但是那一瞬的时间根本不足以她躲开,于是一下子就被陆南时亲了个实在。
她确实忐忑地猜想过,陆南时到底是怎么喂她吃药的,光是想想她就觉得匪夷所思难以置信,因为她和陆南时的身体接触虽早就熟稔,但至今陆南时没碰过她的嘴唇。
原本那里就与发泄无关,他不会碰也是自然,苏悦其实自己也在内心里松了一口气,忍受他的纠缠已经到她极限,如果连最后的防守也被突破,她真的不知道自己该怎么办。
可这一刻就这么毫无预兆地来了,苏悦迅速地激烈挣扎起来,可耐不住男人手劲大,她只疼得呜咽了一声,就给陆南时放了行。

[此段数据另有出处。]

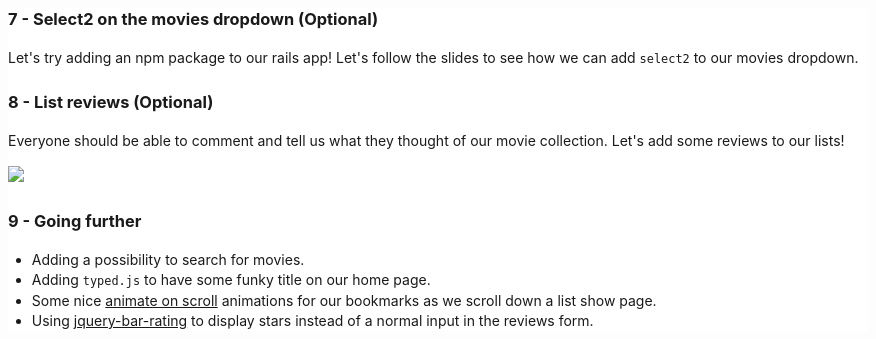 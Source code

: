 ### 7 - Select2 on the movies dropdown (Optional)

Let's try adding an npm package to our rails app! Let's follow the slides to see how we can add `select2` to our movies dropdown.

### 8 - List reviews (Optional)

Everyone should be able to comment and tell us what they thought of our movie collection. Let's add some reviews to our lists!

![](https://raw.githubusercontent.com/lewagon/fullstack-images/master/rails/watch-list/reviews.png)

### 9 - Going further

- Adding a possibility to search for movies.
- Adding `typed.js` to have some funky title on our home page.
- Some nice [animate on scroll](https://michalsnik.github.io/aos/) animations for our bookmarks as we scroll down a list show page.
- Using [jquery-bar-rating](http://antennaio.github.io/jquery-bar-rating/) to display stars instead of a normal input in the reviews form.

他的舌尖压着她的舌苔,因为用力呼吸粗重又炽热,苏悦一下子就憋出了泪,她原本还抱希望,陆南时不喜欢她,总不会这么委屈自己用这种方式给她喂药,可现在她的幻想变成了现实,她不觉得感谢,只尝到了深深的羞辱。
她一直都知道陆南时是不喜欢她的,故意纠缠她,大多还是抱着玩弄报复的心理,让她生孩子,一举两得,她还没有拒绝的理由。
累积至今的怒气让她不知道从哪儿生出一股蛮力,一把推开了身上的男人。
陆南时也像是没有想到会被她推开,脸上闪过一瞬的惊讶后,便是十足的愤怒。
可苏悦比他还愤怒,她狠狠擦了一把嘴,嘴唇火辣辣的疼,她满是愤怒地说:“我不需要你关心,疼死我最好,难道不是正合你意?”
这事本来就是他多管闲事,她心里原本还对他有些感激,但在刚才那一举动后,苏悦就明白了,什么好心喂她吃药,分明就是见她昏睡不醒故意玩弄。
苏悦这么一说,陆南时也觉得昨天的他是哪儿坏掉了,怎么就鬼使神差地给她喂药了呢,她睡得死死的,怎么知道给她喂药有多困难,用舌头推进去后,还要喂她水,顺着她的喉咙按摩,诱使她吞咽。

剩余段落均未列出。